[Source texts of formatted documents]
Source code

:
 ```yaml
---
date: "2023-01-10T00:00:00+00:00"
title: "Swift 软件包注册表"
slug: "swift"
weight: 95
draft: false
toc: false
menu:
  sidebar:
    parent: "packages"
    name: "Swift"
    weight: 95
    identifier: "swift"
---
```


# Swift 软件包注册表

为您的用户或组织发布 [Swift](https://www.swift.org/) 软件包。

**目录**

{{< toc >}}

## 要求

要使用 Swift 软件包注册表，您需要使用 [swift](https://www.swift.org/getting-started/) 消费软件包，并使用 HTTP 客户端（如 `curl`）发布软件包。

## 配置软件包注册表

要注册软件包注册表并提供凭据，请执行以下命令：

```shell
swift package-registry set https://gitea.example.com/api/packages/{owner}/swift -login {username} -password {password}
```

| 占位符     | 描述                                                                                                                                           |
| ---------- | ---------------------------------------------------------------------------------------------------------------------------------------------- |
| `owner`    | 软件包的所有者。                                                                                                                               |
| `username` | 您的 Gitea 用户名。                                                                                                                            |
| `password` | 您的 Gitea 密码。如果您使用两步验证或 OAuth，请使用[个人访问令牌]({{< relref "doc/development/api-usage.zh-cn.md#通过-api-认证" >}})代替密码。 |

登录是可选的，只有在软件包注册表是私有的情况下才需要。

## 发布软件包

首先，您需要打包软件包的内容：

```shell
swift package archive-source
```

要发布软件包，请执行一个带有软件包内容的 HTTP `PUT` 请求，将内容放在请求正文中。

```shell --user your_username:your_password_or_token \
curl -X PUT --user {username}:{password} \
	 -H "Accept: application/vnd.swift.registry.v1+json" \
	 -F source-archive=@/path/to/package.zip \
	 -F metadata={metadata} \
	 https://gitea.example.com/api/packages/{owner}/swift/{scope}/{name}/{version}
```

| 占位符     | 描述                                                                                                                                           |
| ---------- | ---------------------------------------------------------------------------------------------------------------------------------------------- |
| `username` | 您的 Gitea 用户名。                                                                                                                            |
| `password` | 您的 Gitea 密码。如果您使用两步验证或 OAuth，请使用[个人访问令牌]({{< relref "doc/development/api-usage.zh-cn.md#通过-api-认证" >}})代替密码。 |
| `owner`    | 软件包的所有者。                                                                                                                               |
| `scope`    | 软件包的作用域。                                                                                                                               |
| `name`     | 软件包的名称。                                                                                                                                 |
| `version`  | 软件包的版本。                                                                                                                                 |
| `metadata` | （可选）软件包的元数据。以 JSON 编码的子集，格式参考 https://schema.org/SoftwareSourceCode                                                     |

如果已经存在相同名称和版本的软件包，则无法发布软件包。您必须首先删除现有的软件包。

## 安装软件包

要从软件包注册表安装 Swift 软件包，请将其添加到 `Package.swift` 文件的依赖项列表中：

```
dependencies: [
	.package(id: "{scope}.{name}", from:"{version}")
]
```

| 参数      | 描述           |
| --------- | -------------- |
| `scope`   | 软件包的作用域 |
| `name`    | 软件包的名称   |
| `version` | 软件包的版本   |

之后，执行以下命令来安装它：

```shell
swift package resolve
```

— Exercise instructions —
Show all lines from the records above where the word "metadata" occurs.

— Response for this exercise —
	 -F metadata={metadata} \
| `metadata` | （可选）软件包的元数据。以 JSON 编码的子集，格式参考 https://schema.org/SoftwareSourceCode                                                     |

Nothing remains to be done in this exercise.